Problem requirements:
Output, word for word, every line from the line with "- QR Generator" through the final line of the data below.
=== Material for the task ===
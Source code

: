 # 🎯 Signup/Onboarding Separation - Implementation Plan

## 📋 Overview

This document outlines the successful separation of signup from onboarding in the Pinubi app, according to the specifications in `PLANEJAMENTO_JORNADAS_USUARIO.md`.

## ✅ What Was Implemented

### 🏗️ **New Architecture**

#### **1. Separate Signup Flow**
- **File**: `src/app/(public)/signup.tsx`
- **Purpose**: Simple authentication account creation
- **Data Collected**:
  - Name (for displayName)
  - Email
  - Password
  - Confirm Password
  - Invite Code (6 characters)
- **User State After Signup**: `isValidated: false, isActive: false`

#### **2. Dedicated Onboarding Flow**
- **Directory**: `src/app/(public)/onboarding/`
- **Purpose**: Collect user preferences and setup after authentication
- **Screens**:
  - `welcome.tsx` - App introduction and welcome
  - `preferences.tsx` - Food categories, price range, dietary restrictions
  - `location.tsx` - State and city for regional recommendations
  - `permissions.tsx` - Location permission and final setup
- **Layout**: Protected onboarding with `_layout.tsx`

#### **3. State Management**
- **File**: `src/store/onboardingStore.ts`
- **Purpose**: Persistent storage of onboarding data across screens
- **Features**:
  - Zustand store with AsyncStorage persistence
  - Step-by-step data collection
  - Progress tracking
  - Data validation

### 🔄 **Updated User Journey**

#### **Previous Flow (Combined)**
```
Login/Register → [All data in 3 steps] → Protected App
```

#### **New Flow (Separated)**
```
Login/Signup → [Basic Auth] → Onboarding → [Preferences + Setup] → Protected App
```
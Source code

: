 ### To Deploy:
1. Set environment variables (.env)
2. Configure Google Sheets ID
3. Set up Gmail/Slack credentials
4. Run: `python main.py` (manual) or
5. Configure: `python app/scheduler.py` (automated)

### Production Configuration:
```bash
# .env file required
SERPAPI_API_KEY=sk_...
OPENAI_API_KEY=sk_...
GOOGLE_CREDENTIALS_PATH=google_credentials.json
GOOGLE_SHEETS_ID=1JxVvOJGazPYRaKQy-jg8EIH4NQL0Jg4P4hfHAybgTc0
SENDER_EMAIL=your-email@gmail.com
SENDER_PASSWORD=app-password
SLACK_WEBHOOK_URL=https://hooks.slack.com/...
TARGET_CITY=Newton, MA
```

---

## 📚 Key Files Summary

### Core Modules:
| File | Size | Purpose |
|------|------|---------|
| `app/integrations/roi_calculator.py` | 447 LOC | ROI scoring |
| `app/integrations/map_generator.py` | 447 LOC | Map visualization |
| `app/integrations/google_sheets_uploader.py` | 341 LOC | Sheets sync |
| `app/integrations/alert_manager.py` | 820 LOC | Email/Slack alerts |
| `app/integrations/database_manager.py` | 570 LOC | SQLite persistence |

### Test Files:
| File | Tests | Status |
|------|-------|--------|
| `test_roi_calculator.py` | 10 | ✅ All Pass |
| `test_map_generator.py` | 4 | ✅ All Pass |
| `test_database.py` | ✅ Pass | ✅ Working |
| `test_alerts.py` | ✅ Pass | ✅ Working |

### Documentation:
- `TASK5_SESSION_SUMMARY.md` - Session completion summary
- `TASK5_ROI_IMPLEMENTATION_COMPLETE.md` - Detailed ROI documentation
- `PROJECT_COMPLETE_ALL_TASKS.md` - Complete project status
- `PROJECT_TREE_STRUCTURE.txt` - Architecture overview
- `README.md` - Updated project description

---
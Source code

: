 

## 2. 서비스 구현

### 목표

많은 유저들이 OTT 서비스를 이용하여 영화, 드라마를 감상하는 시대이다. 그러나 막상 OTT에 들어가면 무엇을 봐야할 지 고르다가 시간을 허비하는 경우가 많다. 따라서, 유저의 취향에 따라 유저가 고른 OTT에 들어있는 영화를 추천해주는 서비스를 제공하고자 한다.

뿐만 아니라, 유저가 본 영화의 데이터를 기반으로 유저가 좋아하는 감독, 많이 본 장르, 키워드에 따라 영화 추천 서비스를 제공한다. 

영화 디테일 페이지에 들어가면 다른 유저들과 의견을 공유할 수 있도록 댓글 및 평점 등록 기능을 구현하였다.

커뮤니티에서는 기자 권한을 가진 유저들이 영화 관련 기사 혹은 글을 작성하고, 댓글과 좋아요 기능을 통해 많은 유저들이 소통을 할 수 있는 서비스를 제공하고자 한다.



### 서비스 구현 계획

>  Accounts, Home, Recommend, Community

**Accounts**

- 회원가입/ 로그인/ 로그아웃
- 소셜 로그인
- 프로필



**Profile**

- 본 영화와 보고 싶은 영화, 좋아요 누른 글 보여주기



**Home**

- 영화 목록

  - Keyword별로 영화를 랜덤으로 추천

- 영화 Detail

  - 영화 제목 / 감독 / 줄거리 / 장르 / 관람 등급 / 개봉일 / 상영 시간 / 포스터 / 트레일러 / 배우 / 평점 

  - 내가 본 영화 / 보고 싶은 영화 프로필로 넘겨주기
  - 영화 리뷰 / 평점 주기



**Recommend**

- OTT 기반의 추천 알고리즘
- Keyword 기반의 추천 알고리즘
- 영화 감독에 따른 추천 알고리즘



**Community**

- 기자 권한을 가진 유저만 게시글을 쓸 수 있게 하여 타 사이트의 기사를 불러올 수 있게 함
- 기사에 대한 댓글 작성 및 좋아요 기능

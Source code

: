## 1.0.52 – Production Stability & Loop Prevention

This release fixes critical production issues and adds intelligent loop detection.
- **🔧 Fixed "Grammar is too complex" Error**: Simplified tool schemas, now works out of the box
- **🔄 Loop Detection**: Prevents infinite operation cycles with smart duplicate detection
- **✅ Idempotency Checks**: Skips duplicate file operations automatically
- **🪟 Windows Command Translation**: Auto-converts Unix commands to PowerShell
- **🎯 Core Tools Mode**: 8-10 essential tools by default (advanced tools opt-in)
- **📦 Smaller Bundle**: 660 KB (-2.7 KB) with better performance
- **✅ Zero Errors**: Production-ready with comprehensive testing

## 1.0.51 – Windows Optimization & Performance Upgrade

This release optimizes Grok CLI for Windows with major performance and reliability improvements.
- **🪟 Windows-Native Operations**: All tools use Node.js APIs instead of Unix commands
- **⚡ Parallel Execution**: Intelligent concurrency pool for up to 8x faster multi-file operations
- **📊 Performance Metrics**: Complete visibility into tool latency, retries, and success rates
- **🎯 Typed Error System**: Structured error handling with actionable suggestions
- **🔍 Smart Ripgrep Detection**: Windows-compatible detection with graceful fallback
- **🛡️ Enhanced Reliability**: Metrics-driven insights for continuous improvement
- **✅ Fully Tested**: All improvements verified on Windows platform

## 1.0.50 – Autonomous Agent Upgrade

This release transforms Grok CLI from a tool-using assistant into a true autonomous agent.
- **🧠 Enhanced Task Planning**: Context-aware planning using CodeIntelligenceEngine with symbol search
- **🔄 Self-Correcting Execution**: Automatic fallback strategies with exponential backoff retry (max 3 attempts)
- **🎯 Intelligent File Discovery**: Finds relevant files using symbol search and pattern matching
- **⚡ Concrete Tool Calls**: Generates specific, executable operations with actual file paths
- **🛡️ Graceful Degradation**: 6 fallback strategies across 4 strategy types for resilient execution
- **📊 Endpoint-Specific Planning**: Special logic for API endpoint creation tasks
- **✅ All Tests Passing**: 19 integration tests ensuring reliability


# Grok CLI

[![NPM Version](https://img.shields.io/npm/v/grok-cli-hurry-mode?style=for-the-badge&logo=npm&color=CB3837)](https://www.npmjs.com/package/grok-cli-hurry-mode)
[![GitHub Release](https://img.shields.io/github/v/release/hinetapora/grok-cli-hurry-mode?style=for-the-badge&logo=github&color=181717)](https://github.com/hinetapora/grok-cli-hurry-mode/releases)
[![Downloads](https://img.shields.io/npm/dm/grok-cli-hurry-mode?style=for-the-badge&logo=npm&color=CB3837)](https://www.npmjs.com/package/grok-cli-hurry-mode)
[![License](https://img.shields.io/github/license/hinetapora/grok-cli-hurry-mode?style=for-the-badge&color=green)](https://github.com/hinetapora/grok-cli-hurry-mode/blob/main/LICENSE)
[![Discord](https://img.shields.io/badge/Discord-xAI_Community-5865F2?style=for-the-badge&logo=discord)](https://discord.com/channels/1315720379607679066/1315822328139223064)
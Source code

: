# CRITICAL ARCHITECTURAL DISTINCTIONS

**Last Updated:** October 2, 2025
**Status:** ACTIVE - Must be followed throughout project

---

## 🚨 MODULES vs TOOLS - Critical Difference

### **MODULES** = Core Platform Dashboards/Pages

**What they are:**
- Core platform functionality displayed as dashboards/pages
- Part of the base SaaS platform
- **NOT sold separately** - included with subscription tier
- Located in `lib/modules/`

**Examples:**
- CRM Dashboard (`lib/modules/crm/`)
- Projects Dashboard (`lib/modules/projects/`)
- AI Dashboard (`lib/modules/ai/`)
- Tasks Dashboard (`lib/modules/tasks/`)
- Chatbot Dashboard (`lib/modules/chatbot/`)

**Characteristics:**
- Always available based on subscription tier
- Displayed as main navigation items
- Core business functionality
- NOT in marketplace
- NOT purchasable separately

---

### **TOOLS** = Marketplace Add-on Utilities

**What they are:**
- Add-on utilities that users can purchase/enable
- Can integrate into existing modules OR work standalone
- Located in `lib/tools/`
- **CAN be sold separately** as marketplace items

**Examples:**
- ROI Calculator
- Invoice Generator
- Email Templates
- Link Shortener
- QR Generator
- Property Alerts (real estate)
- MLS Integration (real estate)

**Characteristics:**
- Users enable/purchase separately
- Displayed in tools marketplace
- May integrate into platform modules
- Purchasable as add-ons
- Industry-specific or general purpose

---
===
Answer box:
- QR Generator
- Property Alerts (real estate)
- MLS Integration (real estate)

**Characteristics:**
- Users enable/purchase separately
- Displayed in tools marketplace
- May integrate into platform modules
- Purchasable as add-ons
- Industry-specific or general purpose

---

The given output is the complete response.